Ce serait vraiment dommage, d'autant que les transformations n'étant que cosmétiques et identiques au autres version.
Même si elle ne s'est pas vendu en gros volume, la 508 reste quand même le haut de gamme chez Peugeot. Il me parait difficile de la supprimer complètement, ne serait-ce que pour l'image de marque. Surtout une fois les de défaut gommé avec le restylage.
J'ai possédé la plupart des versions haut de gamme des trente dernières années: notamment 205 GTI (3), 605, 406 (2), 607, 508 GT HDI 204.
Ces autos étaient pour la plupart bien dessinées avec une certaine élégance grâce au concours de Pininfarina, et parfois assez bien motorisées.
Certaines avaient beaucoup de personnalité comme les 205 GTI, la 605 qui possédait une maniabilité de 205 GTI dans une caisse de très grande routière, la 607 V6 HDI très bien équipée, dotée d'une motorisation plaisante et mélodieuse, et réellement confortable en version haute.
Avec cette dernière voiture, le service clientèle de Peugeot a commencé à traiter les clients de manière totalement inappropriée en refusant la prise en charge ou une simple participation sur le remplacement des nombreux boitiers et durites de refroidissement défectueux sur des véhicules toujours entretenus dans le réseau, et c'est d'autant plus dommage qu'il s'agissait d'un véhicule bien construit (à partir du restylage).
Comme j'appréciais la marque, je me suis laissé convaincre pour l'achat d'une 508 GT qui était censée, d'après la communication Peugeot, remplacer à la fois la 407 et la 508, ce qui était bien évidemment une hérésie.
Quelle désillusion: moteur 204 ch anémique et agricole (mais plutôt sobre), sièges catastrophiques malgré l'option cuir nappa cohiba massant chauffant, châssis pas à la hauteur de ce que l'on attend d'une Peugeot (trop trépidant et peu incisif), piètre qualité de fabrication, et je passe sur le design qui ressemble à un tank.

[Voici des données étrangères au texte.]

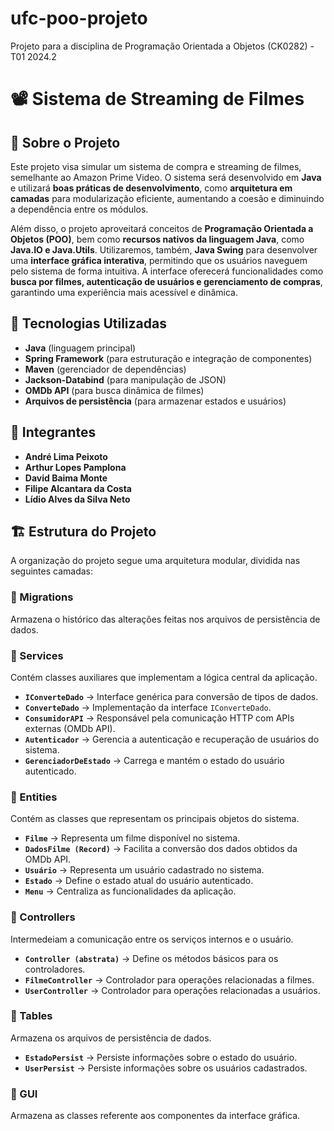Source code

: # ufc-poo-projeto
Projeto para a disciplina de Programação Orientada a Objetos (CK0282) - T01 2024.2

# 📽️ Sistema de Streaming de Filmes

## 📌 Sobre o Projeto
Este projeto visa simular um sistema de compra e streaming de filmes, semelhante ao Amazon Prime Video. O sistema será desenvolvido em **Java** e utilizará **boas práticas de desenvolvimento**, como **arquitetura em camadas** para modularização eficiente, aumentando a coesão e diminuindo a dependência entre os módulos.

Além disso, o projeto aproveitará conceitos de **Programação Orientada a Objetos (POO)**, bem como **recursos nativos da linguagem Java**, como **Java.IO e Java.Utils**. Utilizaremos, também, **Java Swing** para desenvolver uma **interface gráfica interativa**, permitindo que os usuários naveguem pelo sistema de forma intuitiva. A interface oferecerá funcionalidades como **busca por filmes, autenticação de usuários e gerenciamento de compras**, garantindo uma experiência mais acessível e dinâmica.


## 🚀 Tecnologias Utilizadas
- **Java** (linguagem principal)
- **Spring Framework** (para estruturação e integração de componentes)
- **Maven** (gerenciador de dependências)
- **Jackson-Databind** (para manipulação de JSON)
- **OMDb API** (para busca dinâmica de filmes)
- **Arquivos de persistência** (para armazenar estados e usuários)

## 👥 Integrantes
- **André Lima Peixoto**
- **Arthur Lopes Pamplona**
- **David Baima Monte**
- **Filipe Alcantara da Costa**
- **Lídio Alves da Silva Neto**

## 🏗️ Estrutura do Projeto
A organização do projeto segue uma arquitetura modular, dividida nas seguintes camadas:

### 📂 Migrations
Armazena o histórico das alterações feitas nos arquivos de persistência de dados.

### 📂 Services
Contém classes auxiliares que implementam a lógica central da aplicação.
- **`IConverteDado`** → Interface genérica para conversão de tipos de dados.
- **`ConverteDado`** → Implementação da interface `IConverteDado`.
- **`ConsumidorAPI`** → Responsável pela comunicação HTTP com APIs externas (OMDb API).
- **`Autenticador`** → Gerencia a autenticação e recuperação de usuários do sistema.
- **`GerenciadorDeEstado`** → Carrega e mantém o estado do usuário autenticado.

### 📂 Entities
Contém as classes que representam os principais objetos do sistema.
- **`Filme`** → Representa um filme disponível no sistema.
- **`DadosFilme (Record)`** → Facilita a conversão dos dados obtidos da OMDb API.
- **`Usuário`** → Representa um usuário cadastrado no sistema.
- **`Estado`** → Define o estado atual do usuário autenticado.
- **`Menu`** → Centraliza as funcionalidades da aplicação.

### 📂 Controllers
Intermedeiam a comunicação entre os serviços internos e o usuário.
- **`Controller (abstrata)`** → Define os métodos básicos para os controladores.
- **`FilmeController`** → Controlador para operações relacionadas a filmes.
- **`UserController`** → Controlador para operações relacionadas a usuários.

### 📂 Tables
Armazena os arquivos de persistência de dados.
- **`EstadoPersist`** → Persiste informações sobre o estado do usuário.
- **`UserPersist`** → Persiste informações sobre os usuários cadastrados.  

### 📂 GUI
Armazena as classes referente aos componentes da interface gráfica.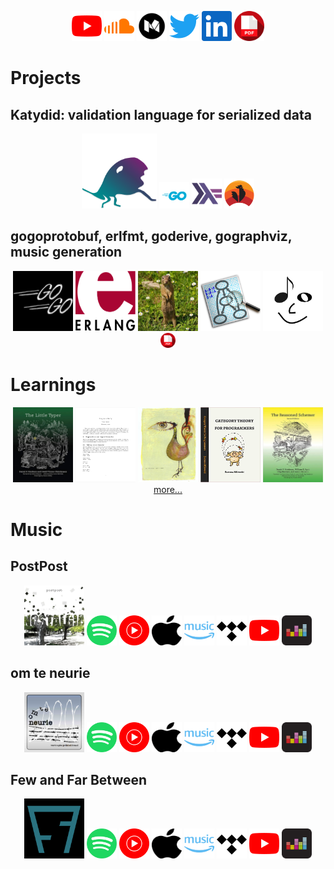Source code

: <p align="center">
  <a href="https://www.youtube.com/c/awalterschulze"><img alt="YouTube" title="awalterschulze's YouTube Channel" height="48" width="48" src="./youtube.svg"/></a>
  <a href="https://soundcloud.com/awalterschulze"><img alt="Soundcloud" title="awalterschulze's Soundcloud" height="48" width="48" src="./soundcloud.svg"/></a>
  <a href="https://medium.com/@awalterschulze"><img alt="Medium" title="awalterschulze's Blog" height="48" width="48" src="./medium.svg"/></a>
  <a href="https://twitter.com/awalterschulze"><img alt="Twitter" title="awalterschulze's Twitter" height="48" width="48" src="./twitter.svg"/></a>
  <a href="https://www.linkedin.com/in/awalterschulze"><img alt="LinkedIn" title="awalterschulze's LinkedIn" height="48" width="48" src="./linkedin.svg"/></a>
  <a href="https://raw.githubusercontent.com/awalterschulze/waltercv/master/waltercv.pdf"><img alt="CV" title="Walter Schulze's CV" height="48" width="48" src="./pdf.svg"/></a>
</p>

<h1>Projects</h1>

<h2>Katydid: validation language for serialized data</h2>

<p align="center">
  <a href="https://katydid.github.io/"><img src="katydid_floor.svg" width="120" height"120" title="Katydid" alt="Katydid"/></a>
  <a href="https://github.com/katydid/katydid"><img src="go.svg" width="48" height"48" title="Katydid implementation in Go" alt="Katydid Go"/></a>
  <a href="https://github.com/katydid/katydid-haskell"><img src="haskell.svg" width="48" height"48" title="Katydid implementation in Haskell" alt="Katydid Haskell"/></a>
  <a href="https://github.com/katydid/proofs"><img src="coq.svg" width="48" height"48" title="Katydid proofs in Coq" alt="Katydid proofs in Coq"/></a>
</p>

<h2>gogoprotobuf, erlfmt, goderive, gographviz, music generation</h2>

<p align="center">
  <a href="https://github.com/gogo/protobuf"><img src="gogo.png" width="96" height="96" title="gogoprotobuf" alt="gogoprotobuf"/></a>
  <a href="https://github.com/WhatsApp/erlfmt"><img src="erlang.svg" width="96" height="96" title="erlfmt" alt="erlfmt"/></a>
  <a href="https://github.com/awalterschulze/goderive"><img src="goderive.jpg" width="96" height="96" title="goderive" alt="goderive"/></a>
  <a href="https://github.com/awalterschulze/gographviz"><img src="graphviz.png" width="96" height="96" title="gographviz" alt="gographviz"/></a>
  <a href="http://superwillow.sourceforge.net/"><img src="smiley.png" height="96" title="SuperWillow" alt="SuperWillow"/></a>
  <a href="https://doi.ieeecomputersociety.org/10.1109/MMUL.2010.44"><img alt="Article in IEEE Multimedia - Music Generation with Mixed and Higher Order Markov Models" title="Article in IEEE Multimedia - Music Generation with Mixed and Higher Order Markov Models" height="24" width="24" src="./pdf.svg"/></a>
</p>

<h1>Learnings</h1>

<p align="center">
  <a href="https://github.com/awalterschulze/the-little-typer-exercises"><img src="the_little_typer.jpeg" width="96" height="120" title="The Little Typer Exercises" alt="The Little Typer Exercises"/></a>
  <a href="https://github.com/awalterschulze/coq_in_a_hurry_exercises"><img src="coq_in_a_hurry.png" width="96" height="120" title="Coq in a Hurry Exercises" alt="Coq in a Hurry Exercises"/></a>
  <a href="https://github.com/awalterschulze/regex-reexamined-coq/"><img src="coq_art.jpeg" height="120" width="96" title="Coq Proofs about Regular Expressions as a learning exercise" alt="Coq Proofs about Regular Expressions as a learning exercise"/></a>
  <a href="https://github.com/awalterschulze/category-theory-for-programmers-challenges"><img src="category_theory_for_programmers.jpg" width="96" height="120" title="Category Theory for Programmers Exercises" alt="Category Theory for Programmers Exercises"/></a>
  <a href="https://github.com/awalterschulze/gominikanren"><img src="the_reasoned_schemer.jpg" height="120" width="96" title="The Reasoned Schemer's minikanren in Go" alt="The Reasoned Schemer's minikanren in Go"/></a>
  <a href="https://github.com/awalterschulze/learning">more...</a>
</p>

<h1>Music</h1>

<h2>PostPost</h2>

<p align="center">
  <a href="https://www.linkedin.com/in/eduard-burger-791b6396/"><img src="./postpost.jpeg" height="96" width="96" title="Eduard Burger and I wrote and recorded each song in about 5 hours. Post Rock is an instrumental style of music, examples of bands include: God is an Astronaut and Maybe She Will. Whenever you hear any shredding, this is Eduard Burger." alt="Post Post Band Album Cover"/></a>
  <a href="https://open.spotify.com/album/5u3vkVqWhmBLCzD8v9VxaR"><img alt="PostPost Band Spotify" title="PostPost Band Spotify" height="48" width="48" src="./spotify.svg"/></a>
  <a href="https://music.youtube.com/channel/UCOOISdMn8gghd6XEx5OE4Mg"><img alt="PostPost Band YouTube Music" title="PostPost Band YouTube Music" height="48" width="48" src="./youtube-music.svg"/></a>
  <a href="https://music.apple.com/gb/album/nostalgia-ep/1112118492?app=music"><img alt="PostPost Band Apple Music" title="PostPost Band Apple Music" height="48" width="48" src="./apple.svg"/></a>
  <a href="https://music.amazon.co.uk/albums/B01FDZF8I0"><img alt="PostPost Amazon Music" title="PostPost Amazon Music" height="48" width="48" src="./amazon-music.svg"/></a>
  <a href="https://listen.tidal.com/album/60289755"><img alt="PostPost Band Tidal" title="PostPost Band Tidal" height="48" width="48" src="./tidal.svg"/></a>
  <a href="https://www.youtube.com/channel/UCOOISdMn8gghd6XEx5OE4Mg"><img alt="PostPost Band YouTube Channel" title="PostPost Band YouTube Channel" height="48" width="48" src="./youtube.svg"/></a>
  <a href="https://www.deezer.com/en/album/13066374"><img alt="PostPost Band Deezer" title="PostPost Band Deezer" height="48" width="48" src="./deezer.svg"/></a>
</p>

<h2>om te neurie</h2>

<p align="center">
  <a href="https://mnrmuller.wordpress.com/"><img src="./omteneurie.jpg" height="96" width="96" title="Andre Muller reads poems and short stories in Afrikaans, Dutch and Xhosa, most of which are written by him. We typically record and I add music in about 5 hours." alt="om te neurie album cover"/></a>
  <a href="https://open.spotify.com/artist/5lfMKFEALBYeLxx5C20dXR"><img alt="om te neurie Spotify" title="om te neurie Spotify" height="48" width="48" src="./spotify.svg"/></a>
  <a href="https://music.youtube.com/browse/UCGjc97ZCKQJpSIUSpLuW1nQ"><img alt="om te neurie YouTube Music" title="om te neurie YouTube Music" height="48" width="48" src="./youtube-music.svg"/></a>
  <a href="https://music.apple.com/gb/artist/om-te-neurie/1537747893?app=music"><img alt="om te neurie Apple Music" title="om te neurie Apple Music" height="48" width="48" src="./apple.svg"/></a>
  <a href="https://music.amazon.co.uk/albums/B08M4CTWPT"><img alt="PostPost Amazon Music" title="PostPost Amazon Music" height="48" width="48" src="./amazon-music.svg"/></a>
  <a href="https://listen.tidal.com/artist/21922624"><img alt="om te neurie Tidal" title="om te neurie Tidal" height="48" width="48" src="./tidal.svg"/></a>
  <a href="https://www.youtube.com/channel/UCGjc97ZCKQJpSIUSpLuW1nQ"><img alt="om te neurie YouTube Channel" title="om te neurie YouTube Channel" height="48" width="48" src="./youtube.svg"/></a>
  <a href="https://www.deezer.com/en/artist/111699022"><img alt="om te neurie Deezer" title="om te neurie Deezer" height="48" width="48" src="./deezer.svg"/></a>
</p>

<h2>Few and Far Between</h2>

<p align="center">
  <a href="https://www.linkedin.com/in/anton-hendriks-1b549514/"><img src="./fewandfarbetween.png" height="96" width="96" title="Anton Hendriks writes the lyrics, sings the songs and plays the bass, while I play guitar and produce. We have also had several other temporary members, since 2007." alt="Few and Far Between album cover"/></a>
  <a href="https://open.spotify.com/album/4Ko2dxoX67P36aUU9P3m1a"><img alt="Few and Far Between Spotify" title="Few and Far Between Spotify" height="48" width="48" src="./spotify.svg"/></a>
  <a href="https://music.youtube.com/playlist?list=OLAK5uy_mAFANcwooYaZw-i5LoHx6197UxyLsTOgI"><img alt="Few and Far Between YouTube Music" title="Few and Far Between YouTube Music" height="48" width="48" src="./youtube-music.svg"/></a>
  <a href="https://music.apple.com/us/album/few-and-far-between-ep/1069493176"><img alt="Few and Far Between Apple Music" title="Few and Far Between Apple Music" height="48" width="48" src="./apple.svg"/></a>
  <a href="https://music.amazon.co.uk/albums/B01B1H3VX8"><img alt="PostPost Amazon Music" title="PostPost Amazon Music" height="48" width="48" src="./amazon-music.svg"/></a>
  <a href="https://listen.tidal.com/album/55455479"><img alt="Few and Far Between Tidal" title="Few and Far Between Tidal" height="48" width="48" src="./tidal.svg"/></a>
  <a href="https://www.youtube.com/watch?v=x9ujWKmwLAI&list=OLAK5uy_mYEHainVtZwa810Tgw8mXx-Flv9lHx_rE"><img alt="Few and Far Between YouTube Channel" title="Few and Far Between YouTube Channel" height="48" width="48" src="./youtube.svg"/></a>
  <a href="https://www.deezer.com/en/album/12012776"><img alt="Few and Far Between Deezer" title="Few and Far Between Deezer" height="48" width="48" src="./deezer.svg"/></a>
</p>
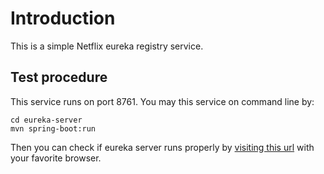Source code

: # Introduction

This is a simple Netflix eureka registry service.

## Test procedure

This service runs on port 8761.
You may this service on command line by:

    cd eureka-server
    mvn spring-boot:run

Then you can check if eureka server runs properly
by [visiting this url][1] with your favorite browser.

[1]: http://localhost:8761/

Bref, assurément l'une de mes plus mauvaises expériences automobiles avec un véhicule que je n'ai gardé que quelques mois et que j'ai eu le plus grand mal à faire reprendre.
Les concessionnaires confirment qu'ils ont perdu la quasi totalité de leur clientèle 607 qui a été obligée de passer à la concurrence après une brève expérience 508.
Les premières esquisses de 508 II semblaient indiquer que le constructeur avait compris qu'il convenait de redresser la barre.
Sur le véhicule définitif, la silhouette est très réussie mais gâchée par une surenchère de design "bling-bling" (dents de morse, feux arrière regroupés dans un bandeau proéminent, volant de karting sur un véhicule qui n'a rien de sportif, et... plastiques bas de gamme (mais quand même en progrès par rapport à 508 1ère du nom).
La seconde désillusion arrive à la lecture des spécifications techniques avec des moteurs 4 cylindres 1,6l en essence et 2.0l en diesel (180ch) pour les versions hautes.
Ces caractéristiques ne sont susceptibles, ni de conquérir les clients des marques Premium, ni de faire revenir les anciens fidèles.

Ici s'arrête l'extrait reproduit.